:: Task brief ::
Go through the records and filter out every line lacking the word "retf"; copy the lines that remain.

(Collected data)
★ ★ ★ ★ ★ ★ ★
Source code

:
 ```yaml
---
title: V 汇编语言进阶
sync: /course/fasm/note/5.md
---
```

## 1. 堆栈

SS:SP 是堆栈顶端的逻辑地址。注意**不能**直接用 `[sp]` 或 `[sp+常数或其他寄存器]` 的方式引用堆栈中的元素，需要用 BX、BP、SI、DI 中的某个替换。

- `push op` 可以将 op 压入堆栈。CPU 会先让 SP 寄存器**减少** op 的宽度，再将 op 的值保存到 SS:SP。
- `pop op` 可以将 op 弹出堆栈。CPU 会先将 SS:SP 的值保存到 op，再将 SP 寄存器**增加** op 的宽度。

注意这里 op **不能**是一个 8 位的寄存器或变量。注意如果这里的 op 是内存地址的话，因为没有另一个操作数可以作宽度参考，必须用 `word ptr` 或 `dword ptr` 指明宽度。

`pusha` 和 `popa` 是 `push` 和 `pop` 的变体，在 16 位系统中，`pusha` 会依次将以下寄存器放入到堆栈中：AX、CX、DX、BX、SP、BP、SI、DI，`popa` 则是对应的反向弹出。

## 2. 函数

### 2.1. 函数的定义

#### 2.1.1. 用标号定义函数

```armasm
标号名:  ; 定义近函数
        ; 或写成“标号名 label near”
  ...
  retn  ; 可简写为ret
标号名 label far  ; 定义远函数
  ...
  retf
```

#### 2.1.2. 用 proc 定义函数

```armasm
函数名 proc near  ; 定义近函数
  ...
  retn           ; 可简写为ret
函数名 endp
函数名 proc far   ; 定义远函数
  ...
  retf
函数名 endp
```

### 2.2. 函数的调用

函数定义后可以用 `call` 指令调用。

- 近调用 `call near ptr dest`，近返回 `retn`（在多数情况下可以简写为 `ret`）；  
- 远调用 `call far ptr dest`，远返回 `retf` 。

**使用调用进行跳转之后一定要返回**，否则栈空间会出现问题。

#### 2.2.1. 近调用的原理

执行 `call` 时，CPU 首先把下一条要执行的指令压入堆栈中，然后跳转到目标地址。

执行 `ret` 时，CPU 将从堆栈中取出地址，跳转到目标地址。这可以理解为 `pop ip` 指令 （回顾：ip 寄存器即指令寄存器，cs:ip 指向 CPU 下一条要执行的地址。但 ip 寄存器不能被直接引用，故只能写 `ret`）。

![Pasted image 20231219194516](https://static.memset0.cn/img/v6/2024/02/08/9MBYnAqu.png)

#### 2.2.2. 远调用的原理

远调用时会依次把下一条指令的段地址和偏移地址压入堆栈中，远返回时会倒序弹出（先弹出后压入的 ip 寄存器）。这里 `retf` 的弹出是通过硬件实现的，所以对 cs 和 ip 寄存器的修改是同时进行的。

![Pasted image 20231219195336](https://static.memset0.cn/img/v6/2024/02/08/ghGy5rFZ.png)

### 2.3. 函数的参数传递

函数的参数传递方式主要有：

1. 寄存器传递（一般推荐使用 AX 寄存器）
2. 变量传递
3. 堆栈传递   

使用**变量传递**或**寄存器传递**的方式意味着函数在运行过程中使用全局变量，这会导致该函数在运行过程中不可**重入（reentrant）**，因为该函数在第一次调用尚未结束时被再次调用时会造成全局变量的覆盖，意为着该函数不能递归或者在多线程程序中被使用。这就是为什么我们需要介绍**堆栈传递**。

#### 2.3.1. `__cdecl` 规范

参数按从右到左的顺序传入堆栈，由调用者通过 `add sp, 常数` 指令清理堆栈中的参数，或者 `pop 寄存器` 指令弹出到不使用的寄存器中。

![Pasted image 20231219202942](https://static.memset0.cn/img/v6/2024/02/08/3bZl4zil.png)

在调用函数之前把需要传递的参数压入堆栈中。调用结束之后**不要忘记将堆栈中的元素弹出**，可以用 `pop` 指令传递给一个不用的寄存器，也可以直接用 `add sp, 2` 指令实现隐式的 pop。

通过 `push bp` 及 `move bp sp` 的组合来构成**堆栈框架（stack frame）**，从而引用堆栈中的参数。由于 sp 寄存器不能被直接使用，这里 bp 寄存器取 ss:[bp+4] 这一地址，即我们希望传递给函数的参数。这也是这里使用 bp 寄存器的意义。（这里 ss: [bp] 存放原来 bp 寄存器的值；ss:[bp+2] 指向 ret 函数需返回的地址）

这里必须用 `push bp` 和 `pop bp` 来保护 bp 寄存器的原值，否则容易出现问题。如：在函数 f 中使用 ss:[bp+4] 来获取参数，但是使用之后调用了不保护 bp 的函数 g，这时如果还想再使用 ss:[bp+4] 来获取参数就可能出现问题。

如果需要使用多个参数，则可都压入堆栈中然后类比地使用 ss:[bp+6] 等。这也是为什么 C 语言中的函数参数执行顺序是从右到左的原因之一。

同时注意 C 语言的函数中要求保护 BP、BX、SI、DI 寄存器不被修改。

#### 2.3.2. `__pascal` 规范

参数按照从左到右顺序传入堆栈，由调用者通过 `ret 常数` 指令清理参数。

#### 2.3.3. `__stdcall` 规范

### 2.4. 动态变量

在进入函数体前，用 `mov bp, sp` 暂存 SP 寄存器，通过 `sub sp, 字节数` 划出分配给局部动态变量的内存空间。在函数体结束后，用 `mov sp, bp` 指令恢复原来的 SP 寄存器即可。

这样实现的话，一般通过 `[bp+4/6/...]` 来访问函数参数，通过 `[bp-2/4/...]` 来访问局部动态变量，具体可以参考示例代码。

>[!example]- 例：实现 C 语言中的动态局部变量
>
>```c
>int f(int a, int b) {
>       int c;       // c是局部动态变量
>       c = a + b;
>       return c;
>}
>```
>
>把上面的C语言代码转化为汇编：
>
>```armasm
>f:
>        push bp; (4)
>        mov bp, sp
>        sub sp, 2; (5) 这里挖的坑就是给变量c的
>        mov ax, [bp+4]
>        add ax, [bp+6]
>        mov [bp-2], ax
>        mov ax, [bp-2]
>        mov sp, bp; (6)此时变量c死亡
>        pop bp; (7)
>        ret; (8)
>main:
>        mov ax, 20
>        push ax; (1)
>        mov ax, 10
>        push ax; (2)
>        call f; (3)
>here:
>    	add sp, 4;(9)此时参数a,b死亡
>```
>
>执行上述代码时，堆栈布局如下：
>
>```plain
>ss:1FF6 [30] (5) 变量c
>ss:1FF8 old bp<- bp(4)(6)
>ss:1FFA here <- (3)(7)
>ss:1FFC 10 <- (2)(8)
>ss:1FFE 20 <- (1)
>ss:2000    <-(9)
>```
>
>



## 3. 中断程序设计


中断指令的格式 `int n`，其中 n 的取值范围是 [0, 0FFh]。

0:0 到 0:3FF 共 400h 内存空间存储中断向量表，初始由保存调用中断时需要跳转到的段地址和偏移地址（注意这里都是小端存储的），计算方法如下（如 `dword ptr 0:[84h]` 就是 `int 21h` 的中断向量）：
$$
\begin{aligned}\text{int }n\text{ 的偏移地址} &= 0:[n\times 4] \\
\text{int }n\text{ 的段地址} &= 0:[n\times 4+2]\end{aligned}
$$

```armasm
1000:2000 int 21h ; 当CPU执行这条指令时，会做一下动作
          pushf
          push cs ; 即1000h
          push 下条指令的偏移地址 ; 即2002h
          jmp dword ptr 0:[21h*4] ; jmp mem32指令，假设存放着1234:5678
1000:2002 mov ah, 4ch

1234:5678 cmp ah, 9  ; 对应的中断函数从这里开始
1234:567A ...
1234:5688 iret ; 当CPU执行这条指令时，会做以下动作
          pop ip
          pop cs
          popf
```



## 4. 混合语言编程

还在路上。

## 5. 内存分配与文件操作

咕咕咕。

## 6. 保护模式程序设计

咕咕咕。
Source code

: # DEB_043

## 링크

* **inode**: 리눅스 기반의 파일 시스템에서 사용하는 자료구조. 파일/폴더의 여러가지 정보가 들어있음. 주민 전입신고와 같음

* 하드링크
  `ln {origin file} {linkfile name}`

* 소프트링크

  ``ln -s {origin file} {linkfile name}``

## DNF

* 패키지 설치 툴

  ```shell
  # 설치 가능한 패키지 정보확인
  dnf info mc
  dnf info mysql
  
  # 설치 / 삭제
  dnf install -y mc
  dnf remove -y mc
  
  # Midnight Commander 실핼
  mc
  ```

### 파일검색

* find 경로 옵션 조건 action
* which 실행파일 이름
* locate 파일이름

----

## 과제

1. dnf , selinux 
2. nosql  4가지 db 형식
★ ★ ★ ★ ★ ★ ★
:: Written answer ::
  retf
  retf
- 远调用 `call far ptr dest`，远返回 `retf` 。
远调用时会依次把下一条指令的段地址和偏移地址压入堆栈中，远返回时会倒序弹出（先弹出后压入的 ip 寄存器）。这里 `retf` 的弹出是通过硬件实现的，所以对 cs 和 ip 寄存器的修改是同时进行的。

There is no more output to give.